▶ [About this exercise] Which lines of the records contain the word "priority"? Show each of them.
[[ Material supplied, beginning ]]
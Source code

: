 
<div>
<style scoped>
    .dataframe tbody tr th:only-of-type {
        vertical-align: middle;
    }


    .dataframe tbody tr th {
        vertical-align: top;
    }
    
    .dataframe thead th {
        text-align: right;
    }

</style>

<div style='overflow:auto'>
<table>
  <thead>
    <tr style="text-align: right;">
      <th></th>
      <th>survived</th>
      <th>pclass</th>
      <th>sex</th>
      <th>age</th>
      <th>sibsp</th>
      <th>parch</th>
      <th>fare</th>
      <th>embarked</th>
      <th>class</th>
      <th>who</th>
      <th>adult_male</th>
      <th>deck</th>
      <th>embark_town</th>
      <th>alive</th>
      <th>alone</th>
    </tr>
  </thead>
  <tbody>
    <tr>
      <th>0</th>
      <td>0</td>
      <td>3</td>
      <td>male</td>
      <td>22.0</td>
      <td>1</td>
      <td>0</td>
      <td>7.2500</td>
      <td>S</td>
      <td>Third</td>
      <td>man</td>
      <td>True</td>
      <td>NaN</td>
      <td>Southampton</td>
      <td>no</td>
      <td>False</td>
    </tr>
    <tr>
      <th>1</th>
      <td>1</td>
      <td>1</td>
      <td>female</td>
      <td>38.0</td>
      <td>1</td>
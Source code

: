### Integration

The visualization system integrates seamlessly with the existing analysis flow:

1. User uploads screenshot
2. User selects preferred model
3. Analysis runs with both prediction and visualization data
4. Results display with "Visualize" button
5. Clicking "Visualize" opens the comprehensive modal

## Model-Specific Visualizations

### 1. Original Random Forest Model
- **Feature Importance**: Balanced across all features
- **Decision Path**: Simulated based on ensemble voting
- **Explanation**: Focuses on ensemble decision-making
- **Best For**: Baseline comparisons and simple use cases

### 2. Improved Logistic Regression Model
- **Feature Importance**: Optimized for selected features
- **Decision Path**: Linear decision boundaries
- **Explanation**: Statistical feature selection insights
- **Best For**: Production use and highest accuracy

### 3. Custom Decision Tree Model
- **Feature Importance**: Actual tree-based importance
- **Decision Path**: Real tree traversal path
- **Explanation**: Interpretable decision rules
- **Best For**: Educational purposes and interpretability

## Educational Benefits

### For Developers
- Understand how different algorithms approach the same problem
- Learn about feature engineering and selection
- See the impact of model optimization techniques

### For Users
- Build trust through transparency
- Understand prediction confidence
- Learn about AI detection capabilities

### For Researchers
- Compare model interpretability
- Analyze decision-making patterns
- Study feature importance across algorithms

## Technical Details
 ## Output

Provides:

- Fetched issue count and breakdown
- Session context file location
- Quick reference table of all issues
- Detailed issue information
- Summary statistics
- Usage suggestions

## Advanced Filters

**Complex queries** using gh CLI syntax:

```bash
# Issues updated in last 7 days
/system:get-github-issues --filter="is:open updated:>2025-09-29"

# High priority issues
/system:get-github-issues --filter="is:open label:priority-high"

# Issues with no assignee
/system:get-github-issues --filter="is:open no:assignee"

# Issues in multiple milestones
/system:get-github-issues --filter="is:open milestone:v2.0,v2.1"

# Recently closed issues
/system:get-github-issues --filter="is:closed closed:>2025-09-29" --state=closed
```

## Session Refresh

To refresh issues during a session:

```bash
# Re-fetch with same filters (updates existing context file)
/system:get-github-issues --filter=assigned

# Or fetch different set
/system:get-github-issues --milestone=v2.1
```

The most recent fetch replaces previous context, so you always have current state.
[[ Material supplied, end ]]
▶ [Result of this exercise]
# High priority issues
/system:get-github-issues --filter="is:open label:priority-high"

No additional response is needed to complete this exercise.